Gir Kanıma
Yazar: Serdar KökçeoğluBilim kurgu dünyasının ikonik yılları arasında bulunan '2010'a nihayet girmiş bulunuyoruz. Bir senenin bitip yeni bir yılın başlamasının en güzel yanı, etrafta bir sürü 'yılın en iyi filmleri' listesi olması. 2009’un gözden kaçan filmlerini keşfetmenin, aramanın ve bulmanın tam sırası.
Bu sene Sight & Sound dergisinin web sitesinde yayımlanan eleştirmen listelerinde göze çarpan tanıdık bir film var. 'Gir Kanıma' bir önceki yıl olduğu gibi pek çok listede yılın en iyi filmleri arasında gözüküyor. 2008 yılında izleyen bazı eleştirmenler bu benzersiz filme listelerinde üst sıralarda yer vermişti; 2009 yılında da bazı eleştirmenler öne çıkarmışlar.
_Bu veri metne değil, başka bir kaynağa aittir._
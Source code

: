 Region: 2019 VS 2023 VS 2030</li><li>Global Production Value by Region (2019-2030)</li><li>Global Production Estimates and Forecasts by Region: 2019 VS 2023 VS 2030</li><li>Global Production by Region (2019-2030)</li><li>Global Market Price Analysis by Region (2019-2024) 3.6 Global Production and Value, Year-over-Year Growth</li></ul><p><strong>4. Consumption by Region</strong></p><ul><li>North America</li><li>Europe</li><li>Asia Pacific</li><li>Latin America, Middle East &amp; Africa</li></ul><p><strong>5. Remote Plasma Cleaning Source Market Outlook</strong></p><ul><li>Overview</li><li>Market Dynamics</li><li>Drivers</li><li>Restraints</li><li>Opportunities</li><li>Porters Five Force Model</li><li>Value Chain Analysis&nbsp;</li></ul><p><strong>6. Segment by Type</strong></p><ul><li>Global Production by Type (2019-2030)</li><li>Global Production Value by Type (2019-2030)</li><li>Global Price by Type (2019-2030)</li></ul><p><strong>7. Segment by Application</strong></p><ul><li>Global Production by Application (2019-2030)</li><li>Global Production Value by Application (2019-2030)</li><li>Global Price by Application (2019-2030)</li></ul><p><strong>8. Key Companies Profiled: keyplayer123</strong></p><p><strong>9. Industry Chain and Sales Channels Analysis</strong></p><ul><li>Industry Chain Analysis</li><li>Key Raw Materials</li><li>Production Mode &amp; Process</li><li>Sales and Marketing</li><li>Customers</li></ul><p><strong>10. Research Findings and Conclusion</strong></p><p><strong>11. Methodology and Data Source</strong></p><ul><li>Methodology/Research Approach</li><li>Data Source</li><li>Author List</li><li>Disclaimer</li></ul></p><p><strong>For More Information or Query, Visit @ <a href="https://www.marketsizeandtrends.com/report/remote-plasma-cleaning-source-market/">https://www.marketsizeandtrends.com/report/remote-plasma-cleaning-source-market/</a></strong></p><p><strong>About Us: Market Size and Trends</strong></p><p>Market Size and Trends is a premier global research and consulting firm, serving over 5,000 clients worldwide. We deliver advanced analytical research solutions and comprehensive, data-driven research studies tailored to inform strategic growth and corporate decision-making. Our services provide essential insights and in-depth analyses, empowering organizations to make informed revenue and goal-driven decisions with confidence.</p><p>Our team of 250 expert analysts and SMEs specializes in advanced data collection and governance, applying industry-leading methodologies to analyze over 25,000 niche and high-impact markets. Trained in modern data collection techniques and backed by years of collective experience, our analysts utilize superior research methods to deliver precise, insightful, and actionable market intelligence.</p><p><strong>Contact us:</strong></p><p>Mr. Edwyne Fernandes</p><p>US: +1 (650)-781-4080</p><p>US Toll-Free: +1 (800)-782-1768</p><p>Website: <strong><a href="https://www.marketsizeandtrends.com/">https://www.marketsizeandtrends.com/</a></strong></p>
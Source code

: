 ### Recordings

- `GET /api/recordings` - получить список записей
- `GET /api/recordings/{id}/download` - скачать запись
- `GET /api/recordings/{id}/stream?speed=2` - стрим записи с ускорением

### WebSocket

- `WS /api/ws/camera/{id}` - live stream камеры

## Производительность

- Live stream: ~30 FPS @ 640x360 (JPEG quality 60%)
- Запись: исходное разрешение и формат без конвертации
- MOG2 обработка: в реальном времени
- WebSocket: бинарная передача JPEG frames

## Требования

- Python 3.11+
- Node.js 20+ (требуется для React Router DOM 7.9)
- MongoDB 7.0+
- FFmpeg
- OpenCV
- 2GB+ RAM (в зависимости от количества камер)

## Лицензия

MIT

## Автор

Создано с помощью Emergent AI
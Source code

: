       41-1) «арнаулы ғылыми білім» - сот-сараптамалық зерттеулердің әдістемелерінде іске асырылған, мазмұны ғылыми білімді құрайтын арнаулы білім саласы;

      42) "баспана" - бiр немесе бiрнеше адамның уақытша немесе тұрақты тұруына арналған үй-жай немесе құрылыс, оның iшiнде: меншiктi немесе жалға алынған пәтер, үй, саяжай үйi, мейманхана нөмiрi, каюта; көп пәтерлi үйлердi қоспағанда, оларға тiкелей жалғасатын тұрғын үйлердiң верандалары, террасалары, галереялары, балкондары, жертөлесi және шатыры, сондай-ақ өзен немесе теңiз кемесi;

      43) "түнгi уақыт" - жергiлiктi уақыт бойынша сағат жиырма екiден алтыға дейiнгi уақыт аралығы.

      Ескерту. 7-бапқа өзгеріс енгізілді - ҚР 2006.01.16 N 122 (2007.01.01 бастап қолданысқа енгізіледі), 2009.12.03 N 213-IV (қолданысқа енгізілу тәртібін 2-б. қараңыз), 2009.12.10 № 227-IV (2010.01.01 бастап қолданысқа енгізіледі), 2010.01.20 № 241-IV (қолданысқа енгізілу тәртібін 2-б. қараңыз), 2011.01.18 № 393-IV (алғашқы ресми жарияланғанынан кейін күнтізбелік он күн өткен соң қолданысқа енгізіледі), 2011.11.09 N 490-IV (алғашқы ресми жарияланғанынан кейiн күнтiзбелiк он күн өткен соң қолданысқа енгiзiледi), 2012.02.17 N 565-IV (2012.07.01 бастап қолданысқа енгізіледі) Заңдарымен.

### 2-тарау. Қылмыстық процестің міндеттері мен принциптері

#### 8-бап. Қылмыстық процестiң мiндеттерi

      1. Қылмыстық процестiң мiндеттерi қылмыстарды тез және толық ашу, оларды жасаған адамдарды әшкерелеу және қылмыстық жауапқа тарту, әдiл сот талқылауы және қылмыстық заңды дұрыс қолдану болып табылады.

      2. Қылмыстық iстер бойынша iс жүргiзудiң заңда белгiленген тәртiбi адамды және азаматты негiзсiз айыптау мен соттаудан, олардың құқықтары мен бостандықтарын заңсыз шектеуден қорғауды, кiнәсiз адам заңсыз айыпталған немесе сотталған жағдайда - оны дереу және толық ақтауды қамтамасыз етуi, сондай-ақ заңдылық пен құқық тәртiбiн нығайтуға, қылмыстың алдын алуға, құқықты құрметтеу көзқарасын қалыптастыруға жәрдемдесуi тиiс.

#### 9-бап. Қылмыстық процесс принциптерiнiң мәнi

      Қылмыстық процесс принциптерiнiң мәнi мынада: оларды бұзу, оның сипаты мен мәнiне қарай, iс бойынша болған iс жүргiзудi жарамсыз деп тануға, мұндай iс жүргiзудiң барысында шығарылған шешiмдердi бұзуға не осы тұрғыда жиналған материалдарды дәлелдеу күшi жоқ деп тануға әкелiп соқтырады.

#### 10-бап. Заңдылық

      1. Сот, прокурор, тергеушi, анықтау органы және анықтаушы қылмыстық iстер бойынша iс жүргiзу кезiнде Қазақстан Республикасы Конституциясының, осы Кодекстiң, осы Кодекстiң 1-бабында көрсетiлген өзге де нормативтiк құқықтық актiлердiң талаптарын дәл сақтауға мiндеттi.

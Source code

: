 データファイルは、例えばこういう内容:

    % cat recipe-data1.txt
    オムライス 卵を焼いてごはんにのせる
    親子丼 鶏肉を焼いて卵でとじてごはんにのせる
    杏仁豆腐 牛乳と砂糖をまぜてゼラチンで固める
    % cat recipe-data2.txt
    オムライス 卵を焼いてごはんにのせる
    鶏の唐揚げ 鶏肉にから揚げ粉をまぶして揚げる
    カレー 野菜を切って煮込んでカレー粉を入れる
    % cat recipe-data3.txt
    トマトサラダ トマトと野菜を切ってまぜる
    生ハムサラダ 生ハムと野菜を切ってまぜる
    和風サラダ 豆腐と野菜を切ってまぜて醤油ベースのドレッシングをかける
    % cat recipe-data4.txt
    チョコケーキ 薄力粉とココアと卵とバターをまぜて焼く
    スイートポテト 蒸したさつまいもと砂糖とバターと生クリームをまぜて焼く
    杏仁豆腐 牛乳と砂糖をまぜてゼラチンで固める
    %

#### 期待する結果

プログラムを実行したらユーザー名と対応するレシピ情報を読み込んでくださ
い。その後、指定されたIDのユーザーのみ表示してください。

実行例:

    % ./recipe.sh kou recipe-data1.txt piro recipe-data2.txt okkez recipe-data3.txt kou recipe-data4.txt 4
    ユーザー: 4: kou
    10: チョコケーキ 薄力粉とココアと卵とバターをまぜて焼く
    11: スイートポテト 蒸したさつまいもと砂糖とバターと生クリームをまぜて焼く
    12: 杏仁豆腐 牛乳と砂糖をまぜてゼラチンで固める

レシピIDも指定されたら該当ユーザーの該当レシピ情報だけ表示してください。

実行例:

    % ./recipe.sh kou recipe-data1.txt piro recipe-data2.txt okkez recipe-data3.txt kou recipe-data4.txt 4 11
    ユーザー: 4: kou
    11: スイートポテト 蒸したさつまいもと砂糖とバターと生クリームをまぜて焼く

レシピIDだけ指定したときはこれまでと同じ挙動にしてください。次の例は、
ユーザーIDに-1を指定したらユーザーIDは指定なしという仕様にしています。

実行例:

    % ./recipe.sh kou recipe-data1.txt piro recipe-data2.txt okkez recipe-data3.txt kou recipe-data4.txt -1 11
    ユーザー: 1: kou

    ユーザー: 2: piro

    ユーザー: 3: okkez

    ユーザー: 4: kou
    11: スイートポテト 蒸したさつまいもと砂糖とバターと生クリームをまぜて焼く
Şüphesiz Avrupa filmleri farklı coğrafyalarda farklı farklı dönemlerde sinema bulabiliyor. IMDB’nin yalancısıyız ama filmin Türkiye’den başka 2010 yılında girdiği herhangi bir yer de yok. Epey geç geliyor ve esasında duyan galiba bir şekilde izlemeyi başardı. Tıpkı DVD’den izleyenlerin bir kez de perdede izlemek için festival bileti almaları gibi, pek çok kişinin sinemanın yolunu tutacağına da şüphe yok.
'Gir Kanıma' her ne kadar bir vampir filmi veya esaslı bir korku filmi olarak pazarlanmış olsa da, kısa sürede klasik bir tür filmi olmadığı anlaşıldı ve tür filmlerinin kolaylıkla giremediği festival programlarına ve listelere girdi. Bir yandan vampir sinemasının kurallarına bağlı kalırken, aşk filmlerinden de ilham alıyor. Tabii liderliğini Twilight serisinin yaptığı romantik vampir filmleriyle de çok ilgisi yok.
Esasında Twilight serisi ile 'Gir Kanıma'yı karşılaştıran yabancı bir makalenin altını çizdiği gibi, ikisi de romantik vampir kurtarıcı mitine dayanıyorlar. Fakat 'Gir Kanıma'nın içedönük ve ezik karakteri bir erkek çocuğu ve kurtarıcı olan (en azından görünüşte) bir kız çocuğu. Yani benzerlikleri aynı mite dayanmaları ile sınırlı; yoksa 'Gir Kanıma' daha pek çok şeyde yaptığı gibi bu miti de tersine çeviriyor. 'Açlık' ve Fransız vampir filmlerinin yaptığı gibi, vampirleri tür sinemasının hazır kalıplarından çıkarıyor ve özgürleştiriyor.
Karlar altındaki sıkıcı bir siteyi ve çevresindeki ormanları merkeze alarak neredeyse elle tutulur; soğuk ve kasvetli bir atmosfer yaratmayı başarıyor film. Belki böyle uzaklardan yollanmış bir kartpostal kadar gerçekçi olmasaydı, gotik bir atmosferden bile söz edebilirdik. İnsanların alkol içerek ısınabildikleri ve sıcak bir iletişim kurabiledikleri coğrafyada, soğuk binaların insanlarla gizli bir akrabalık içinde olduğunu görüyoruz. Hayata buğulu bir aynanın arkasından bakan bir çocuğun hayatını değiştiren de karşı cinsten bir vampir oluyor.
Uyarlandığı romandan dikkat çekici farklılıklar içeren filmin en önemli yanı, kendini bir yabancı gibi hisseden insanlığın 'ötekisi' vampir ile yalnız bir çocuğu aynı ruh hali içinde buluşturabilmesi. Yani biz bir yandan iki kişinin yakınlaşmasını izlerken, aslında birbirlerine ne kadar benzediklerini fark ediyoruz. Bu nedenle Oskar ciddi bir tehlike altındayken gözlerimiz onun ruh ikizini arıyor. Bir tür 'gölge' gibi belirmesini ve diğer yarısını kurtarmasını bekliyoruz.
Çocukluğun soğuk gecelerine dair korkutucu derecede gerçekçi; küçüklerin derinden hisssettiği ama çoğu zaman adını koymayı beceremediği melankolik bir yalnızlığın ve o yalnızlıktan kurtulmayı başaran bir çocuğun benzersiz filmi.